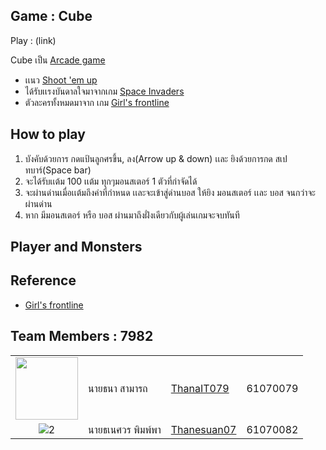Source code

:  ## Game : Cube 
  	
Play : (link)

Cube เป็น [Arcade game](https://en.wikipedia.org/wiki/Arcade_game) 
- เเนว  [Shoot 'em up](https://en.wikipedia.org/wiki/Shoot_%27em_up) 
- ได้รับเเรงบันดาลใจมาจากเกม [Space Invaders](https://en.wikipedia.org/wiki/Space_Invaders) 
- ตัวละครทั้งหมดมาจาก เกม [Girl's frontline](https://www.gfwiki.com/wiki/Girls%27_Frontline_Wiki)


## How to play 
1. บังคับด้วยการ กดแป้นลูกศรขึ้น, ลง(Arrow up & down)  เเละ ยิงด้วยการกด สเปทบาร์(Space bar)
2. จะได้รับเเต้ม 100 เเต้ม ทุกๆมอนสเตอร์ 1 ตัวที่กำจัดได้
3. จะผ่านด่านเมื่อเเต้มถึงค่าที่กำหนด เเละจะเข้าสู่ด่านบอส ให้ยิง มอนสเตอร์ เเละ บอส จนกว่าจะผ่านด่าน
4. หาก มีมอนสเตอร์ หรือ บอส ผ่านมาถึงฝั่งเดียวกับผู้เล่นเกมจะจบทันที

## Player and Monsters


## Reference
- [Girl's frontline](https://www.gfwiki.com/wiki/Girls%27_Frontline_Wiki)

## Team Members : 7982

|||||
|:-:|--|---------------|---------|
|<img width="100" src="https://avatars1.githubusercontent.com/u/44795950?s=100&v=4">|นายธนา สามารถ|[ThanaIT079](https://github.com/ThanaIT079)|61070079|
|![2](https://avatars0.githubusercontent.com/u/43009126?s=100&v=4)|นายธเนศวร พิมพ์พา|[Thanesuan07](https://github.com/thanesuan07)|61070082|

———

### TASK PROMPT
Word for word, output the whole listing, but not its pictures.

### TASK RESULT
Source code

:  ## Game : Cube 
  	
Play : (link)

Cube เป็น [Arcade game](https://en.wikipedia.org/wiki/Arcade_game) 
- เเนว  [Shoot 'em up](https://en.wikipedia.org/wiki/Shoot_%27em_up) 
- ได้รับเเรงบันดาลใจมาจากเกม [Space Invaders](https://en.wikipedia.org/wiki/Space_Invaders) 
- ตัวละครทั้งหมดมาจาก เกม [Girl's frontline](https://www.gfwiki.com/wiki/Girls%27_Frontline_Wiki)


## How to play 
1. บังคับด้วยการ กดแป้นลูกศรขึ้น, ลง(Arrow up & down)  เเละ ยิงด้วยการกด สเปทบาร์(Space bar)
2. จะได้รับเเต้ม 100 เเต้ม ทุกๆมอนสเตอร์ 1 ตัวที่กำจัดได้
3. จะผ่านด่านเมื่อเเต้มถึงค่าที่กำหนด เเละจะเข้าสู่ด่านบอส ให้ยิง มอนสเตอร์ เเละ บอส จนกว่าจะผ่านด่าน
4. หาก มีมอนสเตอร์ หรือ บอส ผ่านมาถึงฝั่งเดียวกับผู้เล่นเกมจะจบทันที

## Player and Monsters


## Reference
- [Girl's frontline](https://www.gfwiki.com/wiki/Girls%27_Frontline_Wiki)

## Team Members : 7982

|||||
|:-:|--|---------------|---------|
|<img width="100" src="https://avatars1.githubusercontent.com/u/44795950?s=100&v=4">|นายธนา สามารถ|[ThanaIT079](https://github.com/ThanaIT079)|61070079|
|![2](https://avatars0.githubusercontent.com/u/43009126?s=100&v=4)|นายธเนศวร พิมพ์พา|[Thanesuan07](https://github.com/thanesuan07)|61070082|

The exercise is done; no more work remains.